*Exercise materials*.
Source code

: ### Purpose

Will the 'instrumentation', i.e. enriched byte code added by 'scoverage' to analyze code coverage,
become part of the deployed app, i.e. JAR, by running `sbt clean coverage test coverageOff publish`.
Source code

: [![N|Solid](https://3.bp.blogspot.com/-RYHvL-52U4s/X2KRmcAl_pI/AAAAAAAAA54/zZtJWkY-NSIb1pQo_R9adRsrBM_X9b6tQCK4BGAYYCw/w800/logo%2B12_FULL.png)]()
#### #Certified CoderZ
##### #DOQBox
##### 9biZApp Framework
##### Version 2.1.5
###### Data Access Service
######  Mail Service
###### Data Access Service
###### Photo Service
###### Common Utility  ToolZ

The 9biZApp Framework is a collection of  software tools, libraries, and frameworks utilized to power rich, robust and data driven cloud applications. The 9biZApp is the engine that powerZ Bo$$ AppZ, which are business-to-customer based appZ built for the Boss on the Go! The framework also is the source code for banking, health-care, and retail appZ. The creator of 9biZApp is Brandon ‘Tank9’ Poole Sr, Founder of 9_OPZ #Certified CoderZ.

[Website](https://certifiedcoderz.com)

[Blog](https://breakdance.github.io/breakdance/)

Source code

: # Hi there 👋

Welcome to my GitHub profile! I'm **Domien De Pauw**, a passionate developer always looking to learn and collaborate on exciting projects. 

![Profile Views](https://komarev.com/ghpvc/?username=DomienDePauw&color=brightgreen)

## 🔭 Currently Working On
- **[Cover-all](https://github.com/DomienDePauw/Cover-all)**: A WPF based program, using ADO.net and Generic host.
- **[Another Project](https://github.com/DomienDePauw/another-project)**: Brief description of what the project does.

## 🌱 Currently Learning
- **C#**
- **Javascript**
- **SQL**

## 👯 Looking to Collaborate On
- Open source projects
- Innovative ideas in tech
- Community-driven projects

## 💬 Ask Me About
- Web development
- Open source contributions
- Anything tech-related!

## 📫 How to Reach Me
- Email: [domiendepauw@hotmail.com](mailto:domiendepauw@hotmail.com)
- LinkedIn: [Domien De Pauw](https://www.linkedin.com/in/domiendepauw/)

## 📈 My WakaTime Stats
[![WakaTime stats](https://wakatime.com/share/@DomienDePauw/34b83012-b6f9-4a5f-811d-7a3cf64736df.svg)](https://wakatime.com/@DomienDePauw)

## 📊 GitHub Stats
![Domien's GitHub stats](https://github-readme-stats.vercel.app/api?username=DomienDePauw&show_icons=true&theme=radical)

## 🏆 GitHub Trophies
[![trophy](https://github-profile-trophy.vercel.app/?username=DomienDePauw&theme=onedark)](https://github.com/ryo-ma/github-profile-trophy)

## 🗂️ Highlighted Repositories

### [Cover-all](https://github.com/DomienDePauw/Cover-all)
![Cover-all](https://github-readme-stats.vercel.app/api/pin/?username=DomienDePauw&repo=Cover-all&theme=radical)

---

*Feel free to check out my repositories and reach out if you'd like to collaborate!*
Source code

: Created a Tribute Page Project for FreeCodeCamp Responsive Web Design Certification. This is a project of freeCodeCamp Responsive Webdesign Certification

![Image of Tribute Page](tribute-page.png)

*About this task*. Every line of the data must appear again in the answer, exactly as written.

*Response to the exercise*.
Source code

: ### Purpose

Will the 'instrumentation', i.e. enriched byte code added by 'scoverage' to analyze code coverage,
become part of the deployed app, i.e. JAR, by running `sbt clean coverage test coverageOff publish`.
Source code

: [![N|Solid](https://3.bp.blogspot.com/-RYHvL-52U4s/X2KRmcAl_pI/AAAAAAAAA54/zZtJWkY-NSIb1pQo_R9adRsrBM_X9b6tQCK4BGAYYCw/w800/logo%2B12_FULL.png)]()
#### #Certified CoderZ
##### #DOQBox
##### 9biZApp Framework
##### Version 2.1.5
###### Data Access Service
######  Mail Service
###### Data Access Service
###### Photo Service
###### Common Utility  ToolZ

The 9biZApp Framework is a collection of  software tools, libraries, and frameworks utilized to power rich, robust and data driven cloud applications. The 9biZApp is the engine that powerZ Bo$$ AppZ, which are business-to-customer based appZ built for the Boss on the Go! The framework also is the source code for banking, health-care, and retail appZ. The creator of 9biZApp is Brandon ‘Tank9’ Poole Sr, Founder of 9_OPZ #Certified CoderZ.

[Website](https://certifiedcoderz.com)

[Blog](https://breakdance.github.io/breakdance/)

Source code

: # Hi there 👋

Welcome to my GitHub profile! I'm **Domien De Pauw**, a passionate developer always looking to learn and collaborate on exciting projects. 

![Profile Views](https://komarev.com/ghpvc/?username=DomienDePauw&color=brightgreen)

## 🔭 Currently Working On
- **[Cover-all](https://github.com/DomienDePauw/Cover-all)**: A WPF based program, using ADO.net and Generic host.
- **[Another Project](https://github.com/DomienDePauw/another-project)**: Brief description of what the project does.

## 🌱 Currently Learning
- **C#**
- **Javascript**
- **SQL**

## 👯 Looking to Collaborate On
- Open source projects
- Innovative ideas in tech
- Community-driven projects

## 💬 Ask Me About
- Web development
- Open source contributions
- Anything tech-related!

## 📫 How to Reach Me
- Email: [domiendepauw@hotmail.com](mailto:domiendepauw@hotmail.com)
- LinkedIn: [Domien De Pauw](https://www.linkedin.com/in/domiendepauw/)

## 📈 My WakaTime Stats
[![WakaTime stats](https://wakatime.com/share/@DomienDePauw/34b83012-b6f9-4a5f-811d-7a3cf64736df.svg)](https://wakatime.com/@DomienDePauw)

## 📊 GitHub Stats
![Domien's GitHub stats](https://github-readme-stats.vercel.app/api?username=DomienDePauw&show_icons=true&theme=radical)

## 🏆 GitHub Trophies
[![trophy](https://github-profile-trophy.vercel.app/?username=DomienDePauw&theme=onedark)](https://github.com/ryo-ma/github-profile-trophy)

## 🗂️ Highlighted Repositories

### [Cover-all](https://github.com/DomienDePauw/Cover-all)
![Cover-all](https://github-readme-stats.vercel.app/api/pin/?username=DomienDePauw&repo=Cover-all&theme=radical)

---

*Feel free to check out my repositories and reach out if you'd like to collaborate!*
Source code

: Created a Tribute Page Project for FreeCodeCamp Responsive Web Design Certification. This is a project of freeCodeCamp Responsive Webdesign Certification

![Image of Tribute Page](tribute-page.png)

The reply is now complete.